Cara, eu espero conhecer pessoas que tenham uma mentalidade maneira assim, interagir com uma galera legal, que tenham uma cabeça boa nesse sentido assim que mencionei antes, que pensem mais igual a mim assim, sabe? Formar um grupo maneiro de pessoas que tenham mais essa visão pra conhecer a cultura. Enfim, eu quero ter uma inserção cultural também. É isso que eu espero (VI8).

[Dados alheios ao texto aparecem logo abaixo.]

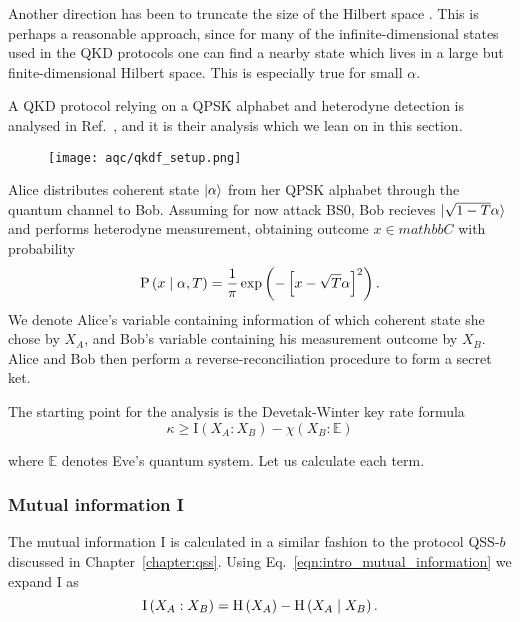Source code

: 
Another direction has been to truncate the size of the Hilbert space \cite{Ghorai2019, Lin2019, Papanastasiou2018}. This is perhaps a reasonable approach, since for many of the infinite-dimensional states used in the QKD protocols one can find a nearby state which lives in a large but finite-dimensional Hilbert space. This is especially true for small $\alpha$. 

A QKD protocol relying on a QPSK alphabet and heterodyne detection is analysed in Ref.~\cite{Papanastasiou2018}, and it is their analysis which we lean on in this section. 


\begin{figure}[htp]
\centering
\texttt{[image: aqc/qkdf\_setup.png]}
\caption{\label{fig:aqc_qkdf_setup}}
\end{figure}

Alice distributes coherent state $\ket{\alpha}$ from her QPSK alphabet through the quantum channel to Bob. Assuming for now attack BS$0$, Bob recieves $\ket{\sqrt{1-T}\alpha}$ and performs heterodyne measurement, obtaining outcome $x \in mathbb{C}$ with probability
\begin{equation}
\text{P}\left(x\; \middle| \; \alpha, T\right) = \frac{1}{\pi}\exp\left( - \left[ x - \sqrt{T}\alpha\right]^2\right).
\end{equation}
We denote Alice's variable containing information of which coherent state she chose by $X_A$, and Bob's variable containing his measurement outcome by $X_B$. Alice and Bob then perform a reverse-reconciliation procedure \cite{Grosshans2002, Grosshans2003, Laudenbach2017} to form a secret ket.

The starting point for the analysis is the Devetak-Winter key rate formula \cite{Devetak2004} 
\begin{equation}
\kappa \ge \text{I}\left(X_A : X_B\right) - \chi\left(X_B : \mathbb{E}\right)
\end{equation}

\noindent where $\mathbb{E}$ denotes Eve's quantum system. Let us calculate each term.

\subsubsection{Mutual information I}
The mutual information I is calculated in a similar fashion to the protocol QSS-$b$ discussed in Chapter~\ref{chapter:qss}. Using Eq.~\ref{eqn:intro_mutual_information} we expand $\text{I}$ as
\begin{equation}\label{eqn:qkdf_deriv_1}
\text{I}\left(X_A : X_B\right) = \text{H}\left(X_A\right) - \text{H}\left(X_A \; \middle| \; X_B\right).
\end{equation}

As amizades e formação de grupos se relacionam ao relatado por Coughlan e Gooch (2011) ao abordar o conceito do coletivo, que permite a criação de redes de relacionamento, parcerias locais, regionais e globais com potencial de gerar impactos além do nível pessoal. Perguntado qual seria a motivação principal, se pudesse definir com apenas uma palavra, termo ou frase: “Caraca, uma palavra. Altruísmo (VI8)”. Assim, as motivações dele aparecem de fato a tender mais para o lado interpessoal do espectro.

Os achados nas respostas dos entrevistados parecem estar de acordo com o relatado por Wearing e McGehee (2013) quando dizem que as motivações dos turistas voluntários são fluídas, podendo para uma única pessoa, oscilar em um espectro de extremos egoísticos e altruísticos. Mesmo os turistas voluntários rasos podem possuir motivações interpessoais e os profundos terem motivações pessoais. Não se presume, portanto, categorizar as motivações dos participantes da viagem à Índia de forma definitiva e rígida, mas sim verificar os relatos dados em determinado momento, para uma viagem específica em um contexto mutável por experiências de vida, expectativas pessoais e inúmeras outras variáveis que podem se modificar e apresentar outros resultados em análises de outras viagens futuras.